That is a lot of code, but remember we are interested in taking an overall rate – the U.S. homicide victimization rate – and looking at it in finer detail. That requires extra effort. Generating a frequency table for one variable – FSTATE – is sufficient to see that our code worked without errors. Working without error messages is not the same as working correctly. The frequency on FSTATE (FIPS STATE) already starts to tell us a more interesting story about homicide victims. We see a lot of variation among the states. That is to be expected given that states vary greatly in population, and we adjust for that later. We also see some numbers that, at first, make no sense. California is not listed at all, and Illinois shows 19 homicides. Remember that NIBRS does not currently include all states; California does not participate. Also, while the State of Illinois participates, the City of Chicago does not. We will select for states that are 100% NIBRS reporting soon.

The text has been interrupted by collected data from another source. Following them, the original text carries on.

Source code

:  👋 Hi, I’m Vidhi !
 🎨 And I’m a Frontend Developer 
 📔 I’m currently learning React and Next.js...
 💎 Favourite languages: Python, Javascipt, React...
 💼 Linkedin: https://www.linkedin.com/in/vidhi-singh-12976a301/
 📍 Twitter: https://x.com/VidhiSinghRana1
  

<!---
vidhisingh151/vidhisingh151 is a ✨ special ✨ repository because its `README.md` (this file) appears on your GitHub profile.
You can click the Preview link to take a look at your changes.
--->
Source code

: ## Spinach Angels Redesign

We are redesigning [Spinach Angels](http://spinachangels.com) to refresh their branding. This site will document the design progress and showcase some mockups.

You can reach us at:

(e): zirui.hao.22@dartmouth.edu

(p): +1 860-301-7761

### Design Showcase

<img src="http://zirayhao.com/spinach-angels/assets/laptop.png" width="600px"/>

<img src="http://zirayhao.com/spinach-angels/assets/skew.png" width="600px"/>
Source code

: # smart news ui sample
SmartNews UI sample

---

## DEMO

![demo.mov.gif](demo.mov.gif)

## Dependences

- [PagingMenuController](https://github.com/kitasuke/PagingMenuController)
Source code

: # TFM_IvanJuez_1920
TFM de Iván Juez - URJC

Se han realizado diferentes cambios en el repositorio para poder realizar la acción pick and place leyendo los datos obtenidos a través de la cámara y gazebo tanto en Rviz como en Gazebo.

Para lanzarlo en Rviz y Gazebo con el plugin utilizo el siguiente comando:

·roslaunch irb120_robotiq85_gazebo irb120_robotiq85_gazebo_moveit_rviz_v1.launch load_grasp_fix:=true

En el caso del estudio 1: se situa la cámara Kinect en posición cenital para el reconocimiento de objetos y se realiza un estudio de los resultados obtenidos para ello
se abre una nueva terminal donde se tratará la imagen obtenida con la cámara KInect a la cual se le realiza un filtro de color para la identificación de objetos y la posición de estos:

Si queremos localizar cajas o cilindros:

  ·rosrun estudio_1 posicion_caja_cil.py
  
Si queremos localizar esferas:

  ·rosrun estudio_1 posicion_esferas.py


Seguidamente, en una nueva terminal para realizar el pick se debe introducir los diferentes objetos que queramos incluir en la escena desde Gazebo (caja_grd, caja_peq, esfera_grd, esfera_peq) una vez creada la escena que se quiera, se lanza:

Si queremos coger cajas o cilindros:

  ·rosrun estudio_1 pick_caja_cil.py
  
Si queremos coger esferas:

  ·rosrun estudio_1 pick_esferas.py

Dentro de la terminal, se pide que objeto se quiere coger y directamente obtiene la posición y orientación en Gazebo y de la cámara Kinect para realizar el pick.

Now it’s time to aggregate our sex-age category variables to get total counts. The aggregate command creates new variables that correspond to the total homicide victims by sex-age category. We also create variables for the total female, male and overall victim counts, and make labels for these new variables. We then select only the states that are 100% NIBRS reporting, which can be found on the FBI website. Finally, we recode system missing values to zero and save a file of victim counts. That file has all we need for our numerators.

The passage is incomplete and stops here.